Aim of the exercise >>
Using "منحنيات" as the search string, find the matching lines below and copy them.

___ Material supplied

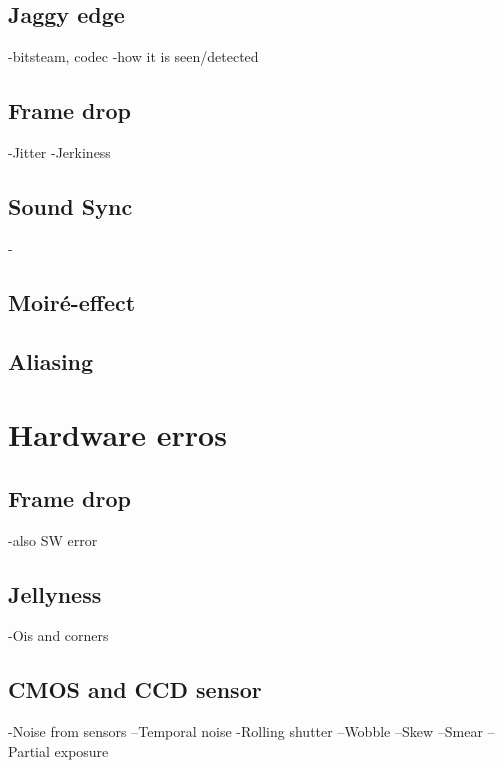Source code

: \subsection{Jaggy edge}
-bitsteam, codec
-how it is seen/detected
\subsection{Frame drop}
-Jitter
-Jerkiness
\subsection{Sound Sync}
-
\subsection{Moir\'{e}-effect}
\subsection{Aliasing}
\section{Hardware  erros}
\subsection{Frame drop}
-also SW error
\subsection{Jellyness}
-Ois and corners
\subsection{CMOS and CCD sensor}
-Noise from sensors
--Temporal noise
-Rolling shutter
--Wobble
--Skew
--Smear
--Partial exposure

______
___ Material supplied

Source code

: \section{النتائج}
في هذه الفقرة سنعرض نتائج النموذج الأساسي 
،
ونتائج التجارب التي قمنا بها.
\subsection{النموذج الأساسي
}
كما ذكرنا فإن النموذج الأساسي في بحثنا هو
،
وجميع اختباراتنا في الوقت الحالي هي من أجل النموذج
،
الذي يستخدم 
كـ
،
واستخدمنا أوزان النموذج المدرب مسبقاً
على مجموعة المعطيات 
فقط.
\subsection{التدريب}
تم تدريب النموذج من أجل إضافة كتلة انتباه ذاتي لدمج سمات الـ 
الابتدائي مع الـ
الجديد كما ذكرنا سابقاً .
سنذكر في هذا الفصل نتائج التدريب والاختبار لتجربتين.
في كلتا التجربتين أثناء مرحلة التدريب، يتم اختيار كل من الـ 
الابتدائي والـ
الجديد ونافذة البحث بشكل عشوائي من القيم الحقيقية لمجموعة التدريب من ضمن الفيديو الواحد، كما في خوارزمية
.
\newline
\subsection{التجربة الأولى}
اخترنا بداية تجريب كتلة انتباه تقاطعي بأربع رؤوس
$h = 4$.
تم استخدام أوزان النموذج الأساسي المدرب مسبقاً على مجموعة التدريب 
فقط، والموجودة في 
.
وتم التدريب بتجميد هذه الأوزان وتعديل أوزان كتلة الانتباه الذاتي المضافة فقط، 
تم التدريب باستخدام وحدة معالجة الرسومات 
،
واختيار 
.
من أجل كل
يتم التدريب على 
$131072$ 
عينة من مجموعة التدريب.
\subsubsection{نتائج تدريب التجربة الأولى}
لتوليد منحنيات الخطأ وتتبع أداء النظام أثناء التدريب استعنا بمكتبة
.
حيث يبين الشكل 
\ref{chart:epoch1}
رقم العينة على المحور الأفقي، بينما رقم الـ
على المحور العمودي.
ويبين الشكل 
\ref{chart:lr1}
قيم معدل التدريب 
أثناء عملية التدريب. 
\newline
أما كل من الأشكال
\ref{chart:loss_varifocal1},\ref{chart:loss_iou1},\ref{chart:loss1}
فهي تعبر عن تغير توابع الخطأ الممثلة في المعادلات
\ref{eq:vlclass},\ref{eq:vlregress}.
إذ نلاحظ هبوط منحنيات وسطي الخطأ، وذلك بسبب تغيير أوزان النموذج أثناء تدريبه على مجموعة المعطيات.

______

Result of the task >>
لتوليد منحنيات الخطأ وتتبع أداء النظام أثناء التدريب استعنا بمكتبة
إذ نلاحظ هبوط منحنيات وسطي الخطأ، وذلك بسبب تغيير أوزان النموذج أثناء تدريبه على مجموعة المعطيات.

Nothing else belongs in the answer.